━━ Given entries ━━
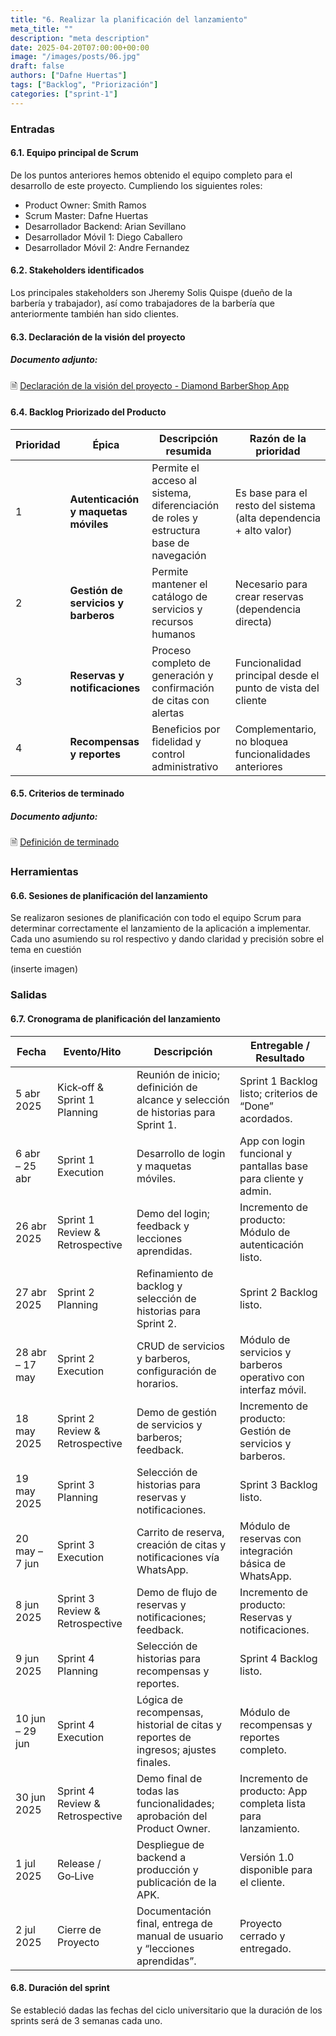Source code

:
 ```yaml
---
title: "6. Realizar la planificación del lanzamiento"
meta_title: ""
description: "meta description"
date: 2025-04-20T07:00:00+00:00
image: "/images/posts/06.jpg"
draft: false
authors: ["Dafne Huertas"]
tags: ["Backlog", "Priorización"]
categories: ["sprint-1"]
---
```


### Entradas

#### 6.1. Equipo principal de Scrum
De los puntos anteriores hemos obtenido el equipo completo para el desarrollo de este proyecto. Cumpliendo los siguientes roles:

- Product Owner: Smith Ramos
- Scrum Master: Dafne Huertas
- Desarrollador Backend: Arian Sevillano
- Desarrollador Móvil 1: Diego Caballero
- Desarrollador Móvil 2: Andre Fernandez

#### 6.2. Stakeholders identificados

Los principales stakeholders son Jheremy Solis Quispe (dueño de la barbería y trabajador), así como trabajadores de la barbería que anteriormente también han sido clientes.

#### 6.3. Declaración de la visión del proyecto

##### **Documento adjunto:**
 🗎 [Declaración de la visión del proyecto - Diamond BarberShop App](https://docs.google.com/document/d/10uRcqr6bJ-H-qqzbuojhRv3YDPEu_928QwsCWa_LyCU/edit?usp=sharing)

#### 6.4. Backlog Priorizado del Producto

| Prioridad | Épica | Descripción resumida | Razón de la prioridad |
| --- | --- | --- | --- |
| 1 | **Autenticación y maquetas móviles** | Permite el acceso al sistema, diferenciación de roles y estructura base de navegación | Es base para el resto del sistema (alta dependencia + alto valor) |
| 2 | **Gestión de servicios y barberos** | Permite mantener el catálogo de servicios y recursos humanos | Necesario para crear reservas (dependencia directa) |
| 3 | **Reservas y notificaciones** | Proceso completo de generación y confirmación de citas con alertas | Funcionalidad principal desde el punto de vista del cliente |
| 4 | **Recompensas y reportes** | Beneficios por fidelidad y control administrativo | Complementario, no bloquea funcionalidades anteriores |

#### 6.5. Criterios de terminado

##### **Documento adjunto:**
 🗎 [Definición de terminado](https://docs.google.com/document/d/1mdGNPzBg6cgSu1y2VKBdCyRJUwqpEDIJMbl5xZcTnuw/edit?tab=t.0)

### Herramientas

#### 6.6. Sesiones de planificación del lanzamiento
Se realizaron sesiones de planificación con todo el equipo Scrum para determinar correctamente el lanzamiento de la aplicación a implementar. Cada uno asumiendo su rol respectivo y dando claridad y precisión sobre el tema en cuestión

(inserte imagen)

### Salidas

#### 6.7. Cronograma de planificación del lanzamiento

| Fecha | Evento/Hito | Descripción | Entregable / Resultado |
| --- | --- | --- | --- |
| 5 abr 2025 | Kick‑off & Sprint 1 Planning | Reunión de inicio; definición de alcance y selección de historias para Sprint 1. | Sprint 1 Backlog listo; criterios de “Done” acordados. |
| 6 abr – 25 abr | Sprint 1 Execution | Desarrollo de login y maquetas móviles. | App con login funcional y pantallas base para cliente y admin. |
| 26 abr 2025 | Sprint 1 Review & Retrospective | Demo del login; feedback y lecciones aprendidas. | Incremento de producto: Módulo de autenticación listo. |
| 27 abr 2025 | Sprint 2 Planning | Refinamiento de backlog y selección de historias para Sprint 2. | Sprint 2 Backlog listo. |
| 28 abr – 17 may | Sprint 2 Execution | CRUD de servicios y barberos, configuración de horarios. | Módulo de servicios y barberos operativo con interfaz móvil. |
| 18 may 2025 | Sprint 2 Review & Retrospective | Demo de gestión de servicios y barberos; feedback. | Incremento de producto: Gestión de servicios y barberos. |
| 19 may 2025 | Sprint 3 Planning | Selección de historias para reservas y notificaciones. | Sprint 3 Backlog listo. |
| 20 may – 7 jun | Sprint 3 Execution | Carrito de reserva, creación de citas y notificaciones vía WhatsApp. | Módulo de reservas con integración básica de WhatsApp. |
| 8 jun 2025 | Sprint 3 Review & Retrospective | Demo de flujo de reservas y notificaciones; feedback. | Incremento de producto: Reservas y notificaciones. |
| 9 jun 2025 | Sprint 4 Planning | Selección de historias para recompensas y reportes. | Sprint 4 Backlog listo. |
| 10 jun – 29 jun | Sprint 4 Execution | Lógica de recompensas, historial de citas y reportes de ingresos; ajustes finales. | Módulo de recompensas y reportes completo. |
| 30 jun 2025 | Sprint 4 Review & Retrospective | Demo final de todas las funcionalidades; aprobación del Product Owner. | Incremento de producto: App completa lista para lanzamiento. |
| 1 jul 2025 | Release / Go‑Live | Despliegue de backend a producción y publicación de la APK. | Versión 1.0 disponible para el cliente. |
| 2 jul 2025 | Cierre de Proyecto | Documentación final, entrega de manual de usuario y “lecciones aprendidas”. | Proyecto cerrado y entregado. |

#### 6.8. Duración del sprint

Se estableció dadas las fechas del ciclo universitario que la duración de los sprints será de 3 semanas cada uno.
━━━
» **Work task**: Your answer must be an exact copy of the data above, minus its pictures.

» **Solution for this task**:
Source code

:
 ```yaml
---
title: "6. Realizar la planificación del lanzamiento"
meta_title: ""
description: "meta description"
date: 2025-04-20T07:00:00+00:00
image: "/images/posts/06.jpg"
draft: false
authors: ["Dafne Huertas"]
tags: ["Backlog", "Priorización"]
categories: ["sprint-1"]
---
```


### Entradas

#### 6.1. Equipo principal de Scrum
De los puntos anteriores hemos obtenido el equipo completo para el desarrollo de este proyecto. Cumpliendo los siguientes roles:

- Product Owner: Smith Ramos
- Scrum Master: Dafne Huertas
- Desarrollador Backend: Arian Sevillano
- Desarrollador Móvil 1: Diego Caballero
- Desarrollador Móvil 2: Andre Fernandez

#### 6.2. Stakeholders identificados

Los principales stakeholders son Jheremy Solis Quispe (dueño de la barbería y trabajador), así como trabajadores de la barbería que anteriormente también han sido clientes.

#### 6.3. Declaración de la visión del proyecto

##### **Documento adjunto:**
 🗎 [Declaración de la visión del proyecto - Diamond BarberShop App](https://docs.google.com/document/d/10uRcqr6bJ-H-qqzbuojhRv3YDPEu_928QwsCWa_LyCU/edit?usp=sharing)

#### 6.4. Backlog Priorizado del Producto

| Prioridad | Épica | Descripción resumida | Razón de la prioridad |
| --- | --- | --- | --- |
| 1 | **Autenticación y maquetas móviles** | Permite el acceso al sistema, diferenciación de roles y estructura base de navegación | Es base para el resto del sistema (alta dependencia + alto valor) |
| 2 | **Gestión de servicios y barberos** | Permite mantener el catálogo de servicios y recursos humanos | Necesario para crear reservas (dependencia directa) |
| 3 | **Reservas y notificaciones** | Proceso completo de generación y confirmación de citas con alertas | Funcionalidad principal desde el punto de vista del cliente |
| 4 | **Recompensas y reportes** | Beneficios por fidelidad y control administrativo | Complementario, no bloquea funcionalidades anteriores |

#### 6.5. Criterios de terminado

##### **Documento adjunto:**
 🗎 [Definición de terminado](https://docs.google.com/document/d/1mdGNPzBg6cgSu1y2VKBdCyRJUwqpEDIJMbl5xZcTnuw/edit?tab=t.0)

### Herramientas

#### 6.6. Sesiones de planificación del lanzamiento
Se realizaron sesiones de planificación con todo el equipo Scrum para determinar correctamente el lanzamiento de la aplicación a implementar. Cada uno asumiendo su rol respectivo y dando claridad y precisión sobre el tema en cuestión

(inserte imagen)

### Salidas

#### 6.7. Cronograma de planificación del lanzamiento

| Fecha | Evento/Hito | Descripción | Entregable / Resultado |
| --- | --- | --- | --- |
| 5 abr 2025 | Kick‑off & Sprint 1 Planning | Reunión de inicio; definición de alcance y selección de historias para Sprint 1. | Sprint 1 Backlog listo; criterios de “Done” acordados. |
| 6 abr – 25 abr | Sprint 1 Execution | Desarrollo de login y maquetas móviles. | App con login funcional y pantallas base para cliente y admin. |
| 26 abr 2025 | Sprint 1 Review & Retrospective | Demo del login; feedback y lecciones aprendidas. | Incremento de producto: Módulo de autenticación listo. |
| 27 abr 2025 | Sprint 2 Planning | Refinamiento de backlog y selección de historias para Sprint 2. | Sprint 2 Backlog listo. |
| 28 abr – 17 may | Sprint 2 Execution | CRUD de servicios y barberos, configuración de horarios. | Módulo de servicios y barberos operativo con interfaz móvil. |
| 18 may 2025 | Sprint 2 Review & Retrospective | Demo de gestión de servicios y barberos; feedback. | Incremento de producto: Gestión de servicios y barberos. |
| 19 may 2025 | Sprint 3 Planning | Selección de historias para reservas y notificaciones. | Sprint 3 Backlog listo. |
| 20 may – 7 jun | Sprint 3 Execution | Carrito de reserva, creación de citas y notificaciones vía WhatsApp. | Módulo de reservas con integración básica de WhatsApp. |
| 8 jun 2025 | Sprint 3 Review & Retrospective | Demo de flujo de reservas y notificaciones; feedback. | Incremento de producto: Reservas y notificaciones. |
| 9 jun 2025 | Sprint 4 Planning | Selección de historias para recompensas y reportes. | Sprint 4 Backlog listo. |
| 10 jun – 29 jun | Sprint 4 Execution | Lógica de recompensas, historial de citas y reportes de ingresos; ajustes finales. | Módulo de recompensas y reportes completo. |
| 30 jun 2025 | Sprint 4 Review & Retrospective | Demo final de todas las funcionalidades; aprobación del Product Owner. | Incremento de producto: App completa lista para lanzamiento. |
| 1 jul 2025 | Release / Go‑Live | Despliegue de backend a producción y publicación de la APK. | Versión 1.0 disponible para el cliente. |
| 2 jul 2025 | Cierre de Proyecto | Documentación final, entrega de manual de usuario y “lecciones aprendidas”. | Proyecto cerrado y entregado. |

#### 6.8. Duración del sprint

Se estableció dadas las fechas del ciclo universitario que la duración de los sprints será de 3 semanas cada uno.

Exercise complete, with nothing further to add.